Description of the task => Lift out, unaltered, the lines of the material below between the line holding "- Like block matching, phase correlation" and the line holding "# Scalability", counting both.

........

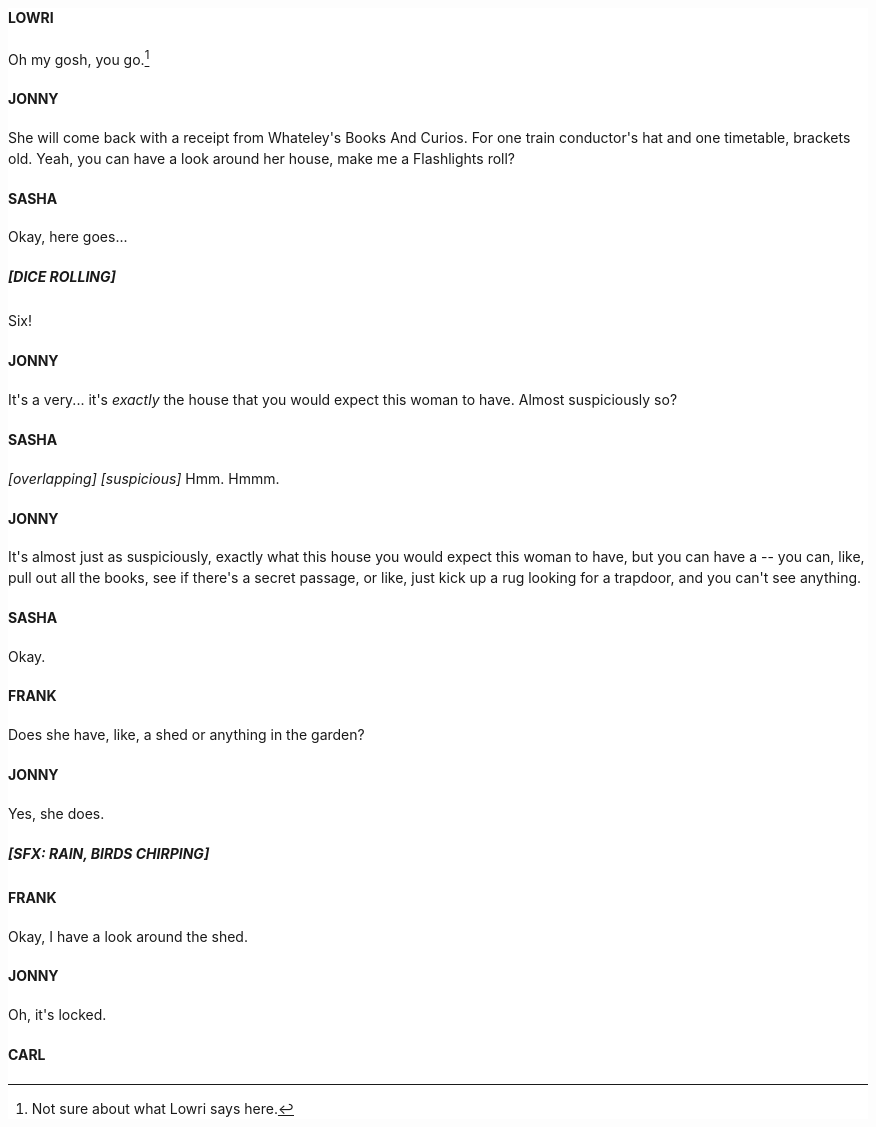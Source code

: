 #### LOWRI

Oh my gosh, you go.[^1]

[^1]: Not sure about what Lowri says here.

#### JONNY

She will come back with a receipt from Whateley's Books And Curios. For one train conductor's hat and one timetable, brackets old. Yeah, you can have a look around her house, make me a Flashlights roll?

#### SASHA

Okay, here goes...

##### [DICE ROLLING]

Six!

#### JONNY

It's a very... it's *exactly* the house that you would expect this woman to have. Almost suspiciously so?

#### SASHA

_[overlapping]_ _[suspicious]_ Hmm. Hmmm.

#### JONNY

It's almost just as suspiciously, exactly what this house you would expect this woman to have, but you can have a -- you can, like, pull out all the books, see if there's a secret passage, or like, just kick up a rug looking for a trapdoor, and you can't see anything.

#### SASHA

Okay.

#### FRANK

Does she have, like, a shed or anything in the garden?

#### JONNY

Yes, she does.

##### [SFX: RAIN, BIRDS CHIRPING]

#### FRANK

Okay, I have a look around the shed.

#### JONNY

Oh, it's locked.

#### CARL


[^2]: I can't for the life of me figure out what Alex is saying here.
[^3]: Pretty sure Jonny got the name of his own NPC wrong here.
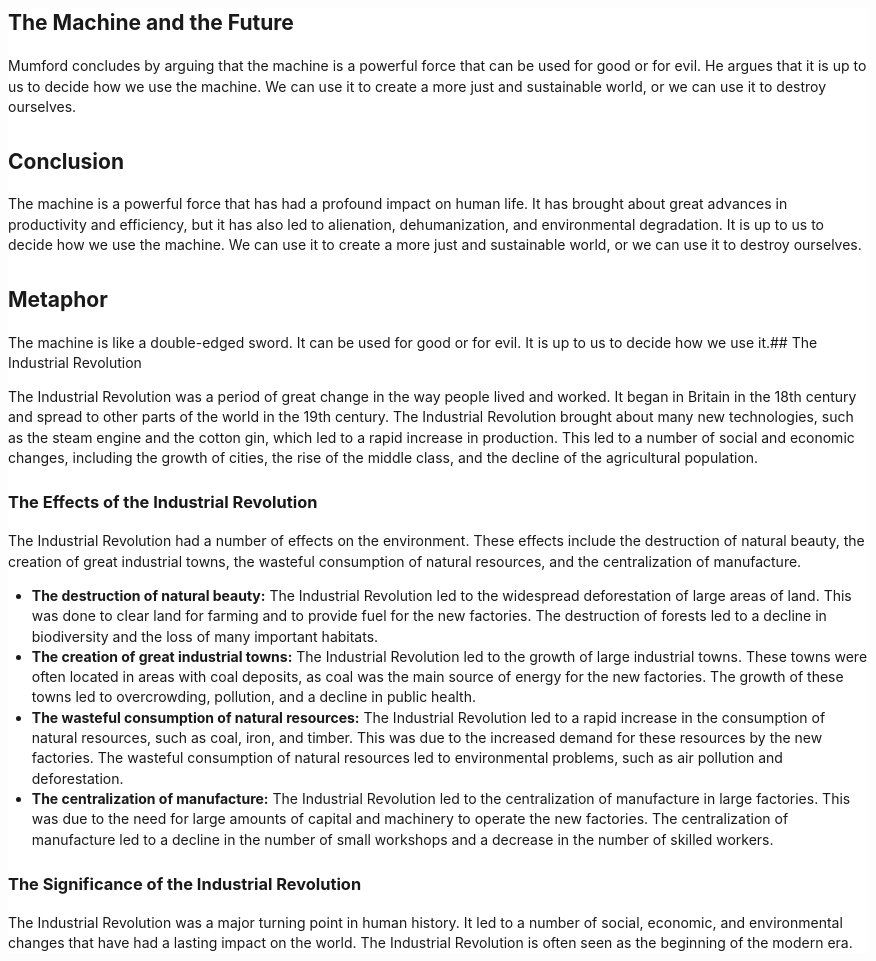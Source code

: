 ## The Machine and the Future

Mumford concludes by arguing that the machine is a powerful force that can be used for good or for evil. He argues that it is up to us to decide how we use the machine. We can use it to create a more just and sustainable world, or we can use it to destroy ourselves.

## Conclusion

The machine is a powerful force that has had a profound impact on human life. It has brought about great advances in productivity and efficiency, but it has also led to alienation, dehumanization, and environmental degradation. It is up to us to decide how we use the machine. We can use it to create a more just and sustainable world, or we can use it to destroy ourselves.

## Metaphor

The machine is like a double-edged sword. It can be used for good or for evil. It is up to us to decide how we use it.## The Industrial Revolution

The Industrial Revolution was a period of great change in the way people lived and worked. It began in Britain in the 18th century and spread to other parts of the world in the 19th century. The Industrial Revolution brought about many new technologies, such as the steam engine and the cotton gin, which led to a rapid increase in production. This led to a number of social and economic changes, including the growth of cities, the rise of the middle class, and the decline of the agricultural population.

### The Effects of the Industrial Revolution

The Industrial Revolution had a number of effects on the environment. These effects include the destruction of natural beauty, the creation of great industrial towns, the wasteful consumption of natural resources, and the centralization of manufacture.

* **The destruction of natural beauty:** The Industrial Revolution led to the widespread deforestation of large areas of land. This was done to clear land for farming and to provide fuel for the new factories. The destruction of forests led to a decline in biodiversity and the loss of many important habitats.
* **The creation of great industrial towns:** The Industrial Revolution led to the growth of large industrial towns. These towns were often located in areas with coal deposits, as coal was the main source of energy for the new factories. The growth of these towns led to overcrowding, pollution, and a decline in public health.
* **The wasteful consumption of natural resources:** The Industrial Revolution led to a rapid increase in the consumption of natural resources, such as coal, iron, and timber. This was due to the increased demand for these resources by the new factories. The wasteful consumption of natural resources led to environmental problems, such as air pollution and deforestation.
* **The centralization of manufacture:** The Industrial Revolution led to the centralization of manufacture in large factories. This was due to the need for large amounts of capital and machinery to operate the new factories. The centralization of manufacture led to a decline in the number of small workshops and a decrease in the number of skilled workers.

### The Significance of the Industrial Revolution

The Industrial Revolution was a major turning point in human history. It led to a number of social, economic, and environmental changes that have had a lasting impact on the world. The Industrial Revolution is often seen as the beginning of the modern era.
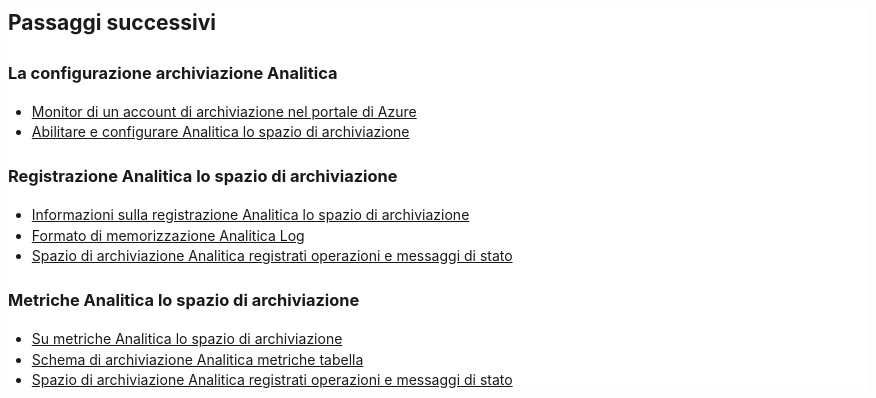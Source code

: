 ## <a name="next-steps"></a>Passaggi successivi

### <a name="setting-up-storage-analytics"></a>La configurazione archiviazione Analitica
- [Monitor di un account di archiviazione nel portale di Azure](storage-monitor-storage-account.md)
- [Abilitare e configurare Analitica lo spazio di archiviazione](https://msdn.microsoft.com/library/hh360996.aspx)

### <a name="storage-analytics-logging"></a>Registrazione Analitica lo spazio di archiviazione  
- [Informazioni sulla registrazione Analitica lo spazio di archiviazione](https://msdn.microsoft.com/library/hh343262.aspx)
- [Formato di memorizzazione Analitica Log](https://msdn.microsoft.com/library/hh343259.aspx)
- [Spazio di archiviazione Analitica registrati operazioni e messaggi di stato](https://msdn.microsoft.com/library/hh343260.aspx)

### <a name="storage-analytics-metrics"></a>Metriche Analitica lo spazio di archiviazione
- [Su metriche Analitica lo spazio di archiviazione](https://msdn.microsoft.com/library/hh343258.aspx)
- [Schema di archiviazione Analitica metriche tabella](https://msdn.microsoft.com/library/hh343264.aspx)
- [Spazio di archiviazione Analitica registrati operazioni e messaggi di stato](https://msdn.microsoft.com/library/hh343260.aspx)  
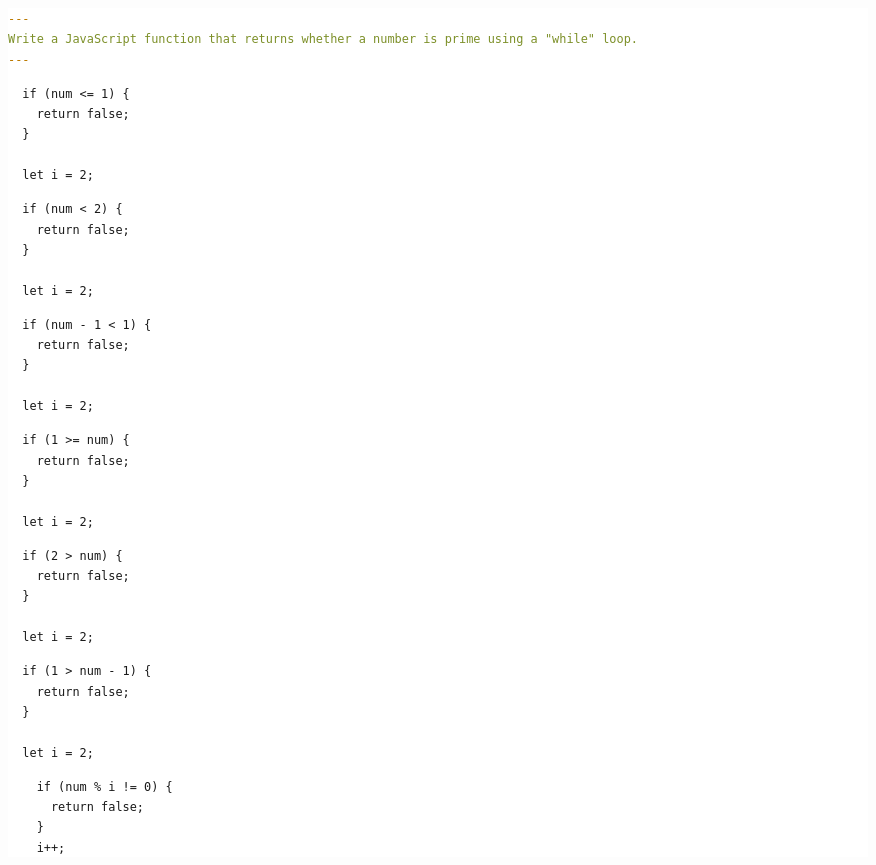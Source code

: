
 ```yaml
---
Write a JavaScript function that returns whether a number is prime using a "while" loop.
---
```


```initial
  if (num <= 1) {
    return false;
  }

  let i = 2;
```

```initial
  if (num < 2) {
    return false;
  }

  let i = 2;
```

```initial
  if (num - 1 < 1) {
    return false;
  }

  let i = 2;
```

```initial
  if (1 >= num) {
    return false;
  }

  let i = 2;
```

```initial
  if (2 > num) {
    return false;
  }

  let i = 2;
```

```initial
  if (1 > num - 1) {
    return false;
  }

  let i = 2;
```

```transformation
    if (num % i != 0) {
      return false;
    }
    i++;
```
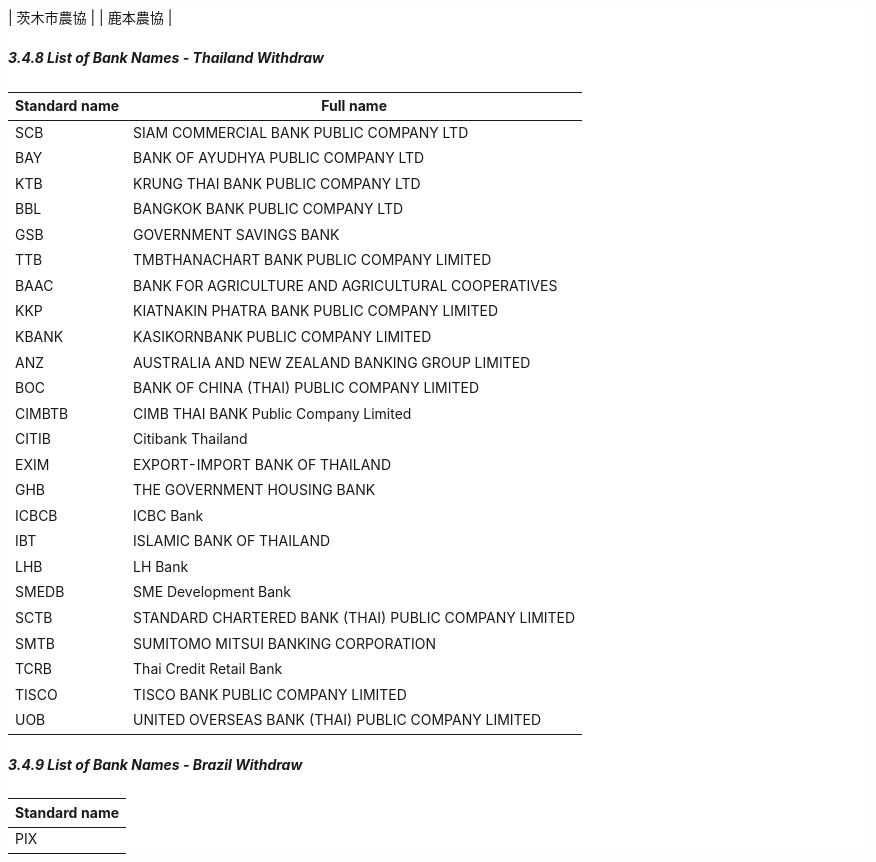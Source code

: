 |     茨木市農協   |
|     鹿本農協   |

##### <span id="348-----">3.4.8 List of Bank Names - Thailand Withdraw</span>
| Standard name   |  Full name   |
| ---- | ---- |
| SCB	|    SIAM COMMERCIAL BANK PUBLIC COMPANY LTD   | 
| BAY	|    BANK OF AYUDHYA PUBLIC COMPANY LTD   | 
| KTB	|    KRUNG THAI BANK PUBLIC COMPANY LTD   | 
| BBL	|    BANGKOK BANK PUBLIC COMPANY LTD   | 
| GSB	|    GOVERNMENT SAVINGS BANK   | 
| TTB	|    TMBTHANACHART BANK PUBLIC COMPANY LIMITED   | 
| BAAC	|    BANK FOR AGRICULTURE AND AGRICULTURAL COOPERATIVES   | 
| KKP	|    KIATNAKIN PHATRA BANK PUBLIC COMPANY LIMITED   | 
| KBANK	|    KASIKORNBANK PUBLIC COMPANY LIMITED   | 
| ANZ	|    AUSTRALIA AND NEW ZEALAND BANKING GROUP LIMITED   | 
| BOC	|    BANK OF CHINA (THAI) PUBLIC COMPANY LIMITED   | 
| CIMBTB|    	CIMB THAI BANK Public Company Limited   | 
| CITIB	|    Citibank Thailand   | 
| EXIM	|    EXPORT-IMPORT BANK OF THAILAND   | 
| GHB	|    THE GOVERNMENT HOUSING BANK   | 
| ICBCB	|    ICBC Bank   | 
| IBT	|    ISLAMIC BANK OF THAILAND   | 
| LHB	|    LH Bank   | 
| SMEDB	|    SME Development Bank   | 
| SCTB	|    STANDARD CHARTERED BANK (THAI) PUBLIC COMPANY LIMITED   | 
| SMTB	|    SUMITOMO MITSUI BANKING CORPORATION   | 
| TCRB	|    Thai Credit Retail Bank   | 
| TISCO	|    TISCO BANK PUBLIC COMPANY LIMITED   | 
| UOB	|    UNITED OVERSEAS BANK (THAI) PUBLIC COMPANY LIMITED   | 

##### <span id="349-----">3.4.9 List of Bank Names - Brazil Withdraw</span>
| Standard name   |
| ---- |
|    PIX    |
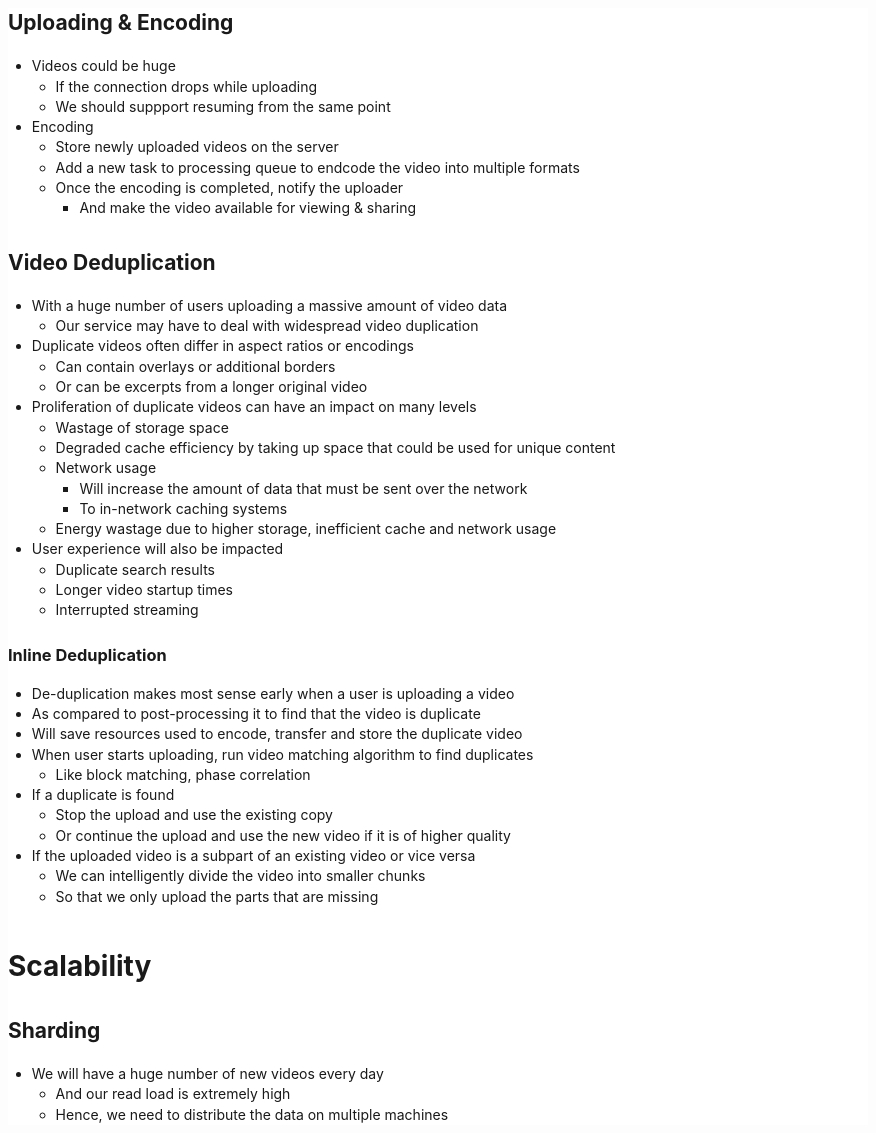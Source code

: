 ## Uploading & Encoding
- Videos could be huge
  - If the connection drops while uploading
  - We should suppport resuming from the same point
- Encoding
  - Store newly uploaded videos on the server
  - Add a new task to processing queue to endcode the video into multiple formats
  - Once the encoding is completed, notify the uploader
    - And make the video available for viewing & sharing

## Video Deduplication
- With a huge number of users uploading a massive amount of video data
  - Our service may have to deal with widespread video duplication
- Duplicate videos often differ in aspect ratios or encodings
  - Can contain overlays or additional borders
  - Or can be excerpts from a longer original video
- Proliferation of duplicate videos can have an impact on many levels
  - Wastage of storage space
  - Degraded cache efficiency by taking up space that could be used for unique content
  - Network usage
    - Will increase the amount of data that must be sent over the network
    - To in-network caching systems
  - Energy wastage due to higher storage, inefficient cache and network usage
- User experience will also be impacted
  - Duplicate search results
  - Longer video startup times
  - Interrupted streaming

### Inline Deduplication
- De-duplication makes most sense early when a user is uploading a video
- As compared to post-processing it to find that the video is duplicate
- Will save resources used to encode, transfer and store the duplicate video
- When user starts uploading, run video matching algorithm to find duplicates
  - Like block matching, phase correlation
- If a duplicate is found
  - Stop the upload and use the existing copy
  - Or continue the upload and use the new video if it is of higher quality
- If the uploaded video is a subpart of an existing video or vice versa
  - We can intelligently divide the video into smaller chunks
  - So that we only upload the parts that are missing

# Scalability
## Sharding
- We will have a huge number of new videos every day
  - And our read load is extremely high
  - Hence, we need to distribute the data on multiple machines
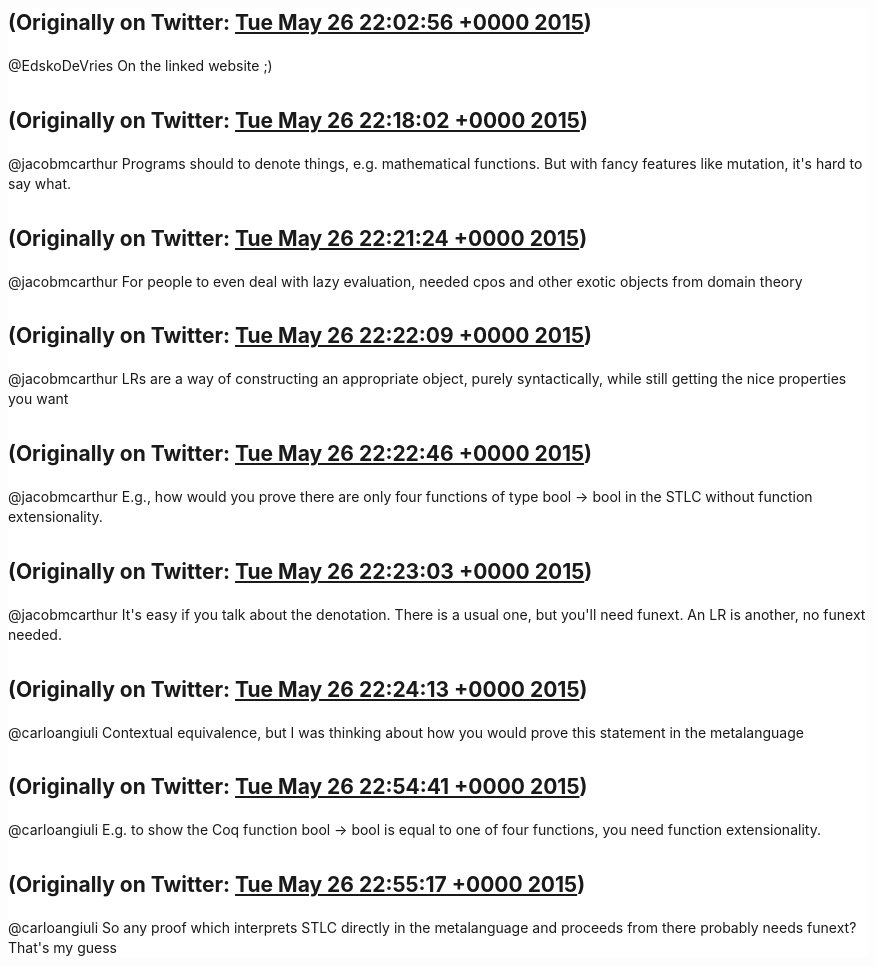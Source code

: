 (Originally on Twitter: [Tue May 26 22:02:56 +0000 2015](https://twitter.com/ezyang/status/603320439432060928))
----
@EdskoDeVries On the linked website ;)

(Originally on Twitter: [Tue May 26 22:18:02 +0000 2015](https://twitter.com/ezyang/status/603324240406781952))
----
@jacobmcarthur Programs should to denote things, e.g. mathematical functions. But with fancy features like mutation, it's hard to say what.

(Originally on Twitter: [Tue May 26 22:21:24 +0000 2015](https://twitter.com/ezyang/status/603325085215109120))
----
@jacobmcarthur For people to even deal with lazy evaluation, needed cpos and other exotic objects from domain theory

(Originally on Twitter: [Tue May 26 22:22:09 +0000 2015](https://twitter.com/ezyang/status/603325275913363456))
----
@jacobmcarthur LRs are a way of constructing an appropriate object, purely syntactically, while still getting the nice properties you want

(Originally on Twitter: [Tue May 26 22:22:46 +0000 2015](https://twitter.com/ezyang/status/603325429080924160))
----
@jacobmcarthur E.g., how would you prove there are only four functions of type bool -&gt; bool in the STLC without function extensionality.

(Originally on Twitter: [Tue May 26 22:23:03 +0000 2015](https://twitter.com/ezyang/status/603325501805998081))
----
@jacobmcarthur It's easy if you talk about the denotation. There is a usual one, but you'll need funext. An LR is another, no funext needed.

(Originally on Twitter: [Tue May 26 22:24:13 +0000 2015](https://twitter.com/ezyang/status/603325794182504448))
----
@carloangiuli Contextual equivalence, but I was thinking about how you would prove this statement in the metalanguage

(Originally on Twitter: [Tue May 26 22:54:41 +0000 2015](https://twitter.com/ezyang/status/603333463765225473))
----
@carloangiuli E.g. to show the Coq function bool -&gt; bool is equal to one of four functions, you need function extensionality.

(Originally on Twitter: [Tue May 26 22:55:17 +0000 2015](https://twitter.com/ezyang/status/603333615112433664))
----
@carloangiuli So any proof which interprets STLC directly in the metalanguage and proceeds from there probably needs funext? That's my guess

........

Response for this exercise =>
  - Like block matching, phase correlation
- If a duplicate is found
  - Stop the upload and use the existing copy
  - Or continue the upload and use the new video if it is of higher quality
- If the uploaded video is a subpart of an existing video or vice versa
  - We can intelligently divide the video into smaller chunks
  - So that we only upload the parts that are missing

# Scalability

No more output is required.